→ TASK DETAILS
Omitting all images, transcribe the entries word for word.

──────── MATERIAL FOR THE TASK

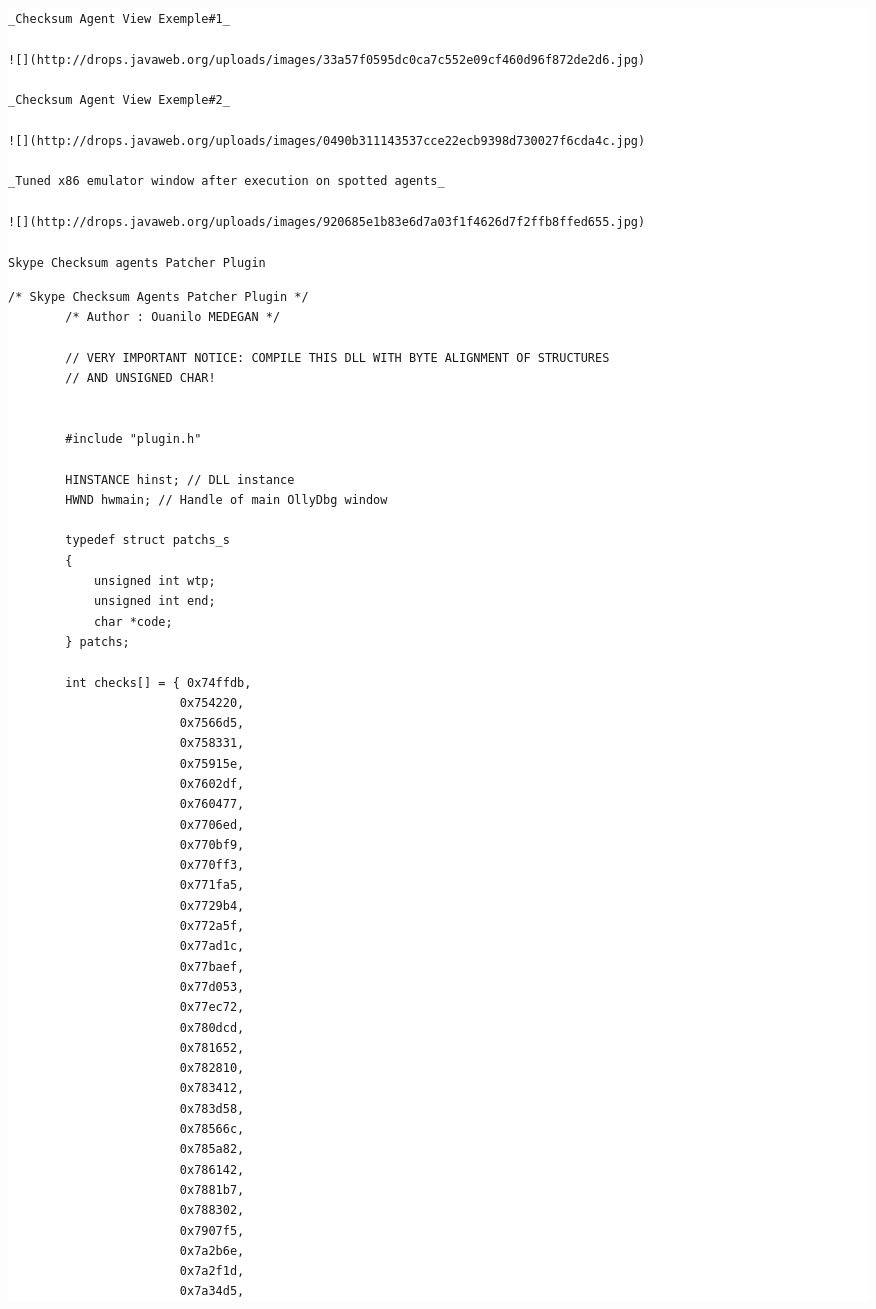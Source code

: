     _Checksum Agent View Exemple#1_
    
    ![](http://drops.javaweb.org/uploads/images/33a57f0595dc0ca7c552e09cf460d96f872de2d6.jpg)
    
    _Checksum Agent View Exemple#2_
    
    ![](http://drops.javaweb.org/uploads/images/0490b311143537cce22ecb9398d730027f6cda4c.jpg)
    
    _Tuned x86 emulator window after execution on spotted agents_
    
    ![](http://drops.javaweb.org/uploads/images/920685e1b83e6d7a03f1f4626d7f2ffb8ffed655.jpg)
    
    Skype Checksum agents Patcher Plugin
    

```
/* Skype Checksum Agents Patcher Plugin */
        /* Author : Ouanilo MEDEGAN */        

        // VERY IMPORTANT NOTICE: COMPILE THIS DLL WITH BYTE ALIGNMENT OF STRUCTURES
        // AND UNSIGNED CHAR!        
        

        #include "plugin.h"        

        HINSTANCE hinst; // DLL instance
        HWND hwmain; // Handle of main OllyDbg window        

        typedef struct patchs_s
        {
            unsigned int wtp;
            unsigned int end;
            char *code;
        } patchs;        

        int checks[] = { 0x74ffdb,
                        0x754220,
                        0x7566d5,
                        0x758331,
                        0x75915e,
                        0x7602df,
                        0x760477,
                        0x7706ed,
                        0x770bf9,
                        0x770ff3,
                        0x771fa5,
                        0x7729b4,
                        0x772a5f,
                        0x77ad1c,
                        0x77baef,
                        0x77d053,
                        0x77ec72,
                        0x780dcd,
                        0x781652,
                        0x782810,
                        0x783412,
                        0x783d58,
                        0x78566c,
                        0x785a82,
                        0x786142,
                        0x7881b7,
                        0x788302,
                        0x7907f5,
                        0x7a2b6e,
                        0x7a2f1d,
                        0x7a34d5,
```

────────────────

→ FINISHED EXERCISE
Source code

:     _Checksum Agent View Exemple#1_
    
    ![](http://drops.javaweb.org/uploads/images/33a57f0595dc0ca7c552e09cf460d96f872de2d6.jpg)
    
    _Checksum Agent View Exemple#2_
    
    ![](http://drops.javaweb.org/uploads/images/0490b311143537cce22ecb9398d730027f6cda4c.jpg)
    
    _Tuned x86 emulator window after execution on spotted agents_
    
    ![](http://drops.javaweb.org/uploads/images/920685e1b83e6d7a03f1f4626d7f2ffb8ffed655.jpg)
    
    Skype Checksum agents Patcher Plugin
    

```
/* Skype Checksum Agents Patcher Plugin */
        /* Author : Ouanilo MEDEGAN */        

        // VERY IMPORTANT NOTICE: COMPILE THIS DLL WITH BYTE ALIGNMENT OF STRUCTURES
        // AND UNSIGNED CHAR!        
        

        #include "plugin.h"        

        HINSTANCE hinst; // DLL instance
        HWND hwmain; // Handle of main OllyDbg window        

        typedef struct patchs_s
        {
            unsigned int wtp;
            unsigned int end;
            char *code;
        } patchs;        

        int checks[] = { 0x74ffdb,
                        0x754220,
                        0x7566d5,
                        0x758331,
                        0x75915e,
                        0x7602df,
                        0x760477,
                        0x7706ed,
                        0x770bf9,
                        0x770ff3,
                        0x771fa5,
                        0x7729b4,
                        0x772a5f,
                        0x77ad1c,
                        0x77baef,
                        0x77d053,
                        0x77ec72,
                        0x780dcd,
                        0x781652,
                        0x782810,
                        0x783412,
                        0x783d58,
                        0x78566c,
                        0x785a82,
                        0x786142,
                        0x7881b7,
                        0x788302,
                        0x7907f5,
                        0x7a2b6e,
                        0x7a2f1d,
                        0x7a34d5,
```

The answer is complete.